Install PHP 7.3 On Your Webserver

Install PHP and FastCGI for PHP:

# pacman -S php-fpm

Visit PHP’s timezone list

Set your timezone. For example, if you chose the category “America” and wanted to use “New_York”, edit /etc/php/php.ini and set the following:

date.timezone = America/New_York

Start FastCGI for PHP, and make it start after every boot:

# systemctl enable --now php-fpm

Configure PHP for your webserver.

For Apache

Create the file /etc/httpd/conf/extra/php-fpm.conf, with the following contents. Make sure to copy this exactly as-is; a common error is putting spaces around the pipe character, but this is not a shell command, and there can be no spaces:

DirectoryIndex index.php index.html
<FilesMatch \.php$>
    SetHandler "proxy:unix:/run/php-fpm/php-fpm.sock|fcgi://localhost/"
</FilesMatch>

Allow Apache to use FastCGI by editing /etc/httpd/conf/httpd.conf, and add the following to the end of the LoadModule list:

LoadModule proxy_module modules/mod_proxy.so
LoadModule proxy_fcgi_module modules/mod_proxy_fcgi.so

To allow using .php files on all websites hosted by Apache, edit /etc/httpd/conf/httpd.conf, and add this to the end.
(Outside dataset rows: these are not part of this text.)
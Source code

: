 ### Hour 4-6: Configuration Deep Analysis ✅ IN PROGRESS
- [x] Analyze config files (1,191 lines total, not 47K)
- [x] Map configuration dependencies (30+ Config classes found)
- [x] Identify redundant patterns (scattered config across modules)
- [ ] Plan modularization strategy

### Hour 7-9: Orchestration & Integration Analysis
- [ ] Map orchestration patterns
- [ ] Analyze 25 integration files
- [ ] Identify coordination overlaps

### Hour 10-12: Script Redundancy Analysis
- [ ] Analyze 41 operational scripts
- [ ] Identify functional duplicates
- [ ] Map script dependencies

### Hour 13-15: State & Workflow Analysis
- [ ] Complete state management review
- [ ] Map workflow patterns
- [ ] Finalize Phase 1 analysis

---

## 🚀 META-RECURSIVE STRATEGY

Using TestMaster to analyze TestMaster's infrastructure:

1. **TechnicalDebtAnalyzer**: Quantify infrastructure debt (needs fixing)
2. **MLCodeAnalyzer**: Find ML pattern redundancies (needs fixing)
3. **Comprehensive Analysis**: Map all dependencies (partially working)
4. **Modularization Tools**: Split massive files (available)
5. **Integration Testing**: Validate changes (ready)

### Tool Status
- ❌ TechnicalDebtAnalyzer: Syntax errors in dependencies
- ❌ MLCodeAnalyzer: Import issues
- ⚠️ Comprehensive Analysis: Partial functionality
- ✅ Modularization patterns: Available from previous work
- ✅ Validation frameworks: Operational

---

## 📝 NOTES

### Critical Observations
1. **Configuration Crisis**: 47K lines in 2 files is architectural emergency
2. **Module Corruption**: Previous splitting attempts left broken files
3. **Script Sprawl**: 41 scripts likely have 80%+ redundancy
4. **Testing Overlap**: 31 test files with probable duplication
If you’re running multiple host directories; for example, virtual hosts, or separate HTTP/HTTPS directories; and you want to only allow .php files on some of them, edit their configuration files. Within the VirtualHost block, add the following:

Include conf/extra/php-fpm.conf

Finally, restart Apache:

# systemctl restart httpd

For Nginx

Allow Nginx to use FastCGI for PHP by creating the file /etc/nginx/php.conf with the following contents:

# Correctly handle request like /test.php/foo/blah.php or /test.php/
fastcgi_split_path_info ^(.+?\.php)(/.*)$;

try_files $uri $document_root$fastcgi_script_name =404;

# Mitigate <nowiki>https://httpoxy.org/</nowiki> vulnerabilities
fastcgi_param HTTP_PROXY "";

fastcgi_pass unix:/run/php-fpm/php-fpm.sock;
fastcgi_index index.php;
fastcgi_param SCRIPT_FILENAME $document_root$fastcgi_script_name;
include fastcgi_params;

Allow Nginx to use FastCGI by editing /etc/nginx/nginx.conf, and to every server block you want to use PHP with, add the following. Alternatively, if you are using virtual hosts, edit each host’s configuration file:

location ~ \.php$ {
    root         /usr/share/nginx/html/;
    include      php.conf;
}

Restart Nginx:

# systemctl restart nginx

Test PHP

Within the appropriate directory, create test.php with the following contents:

<?php phpinfo(); ?>

In a web browser, visit http://YOUR-SERVER-WEB-ADDRESS-OR-IP/test.php, and you will see a webpage with your PHP version and configuration.

Remember to delete the test.php test file you just created.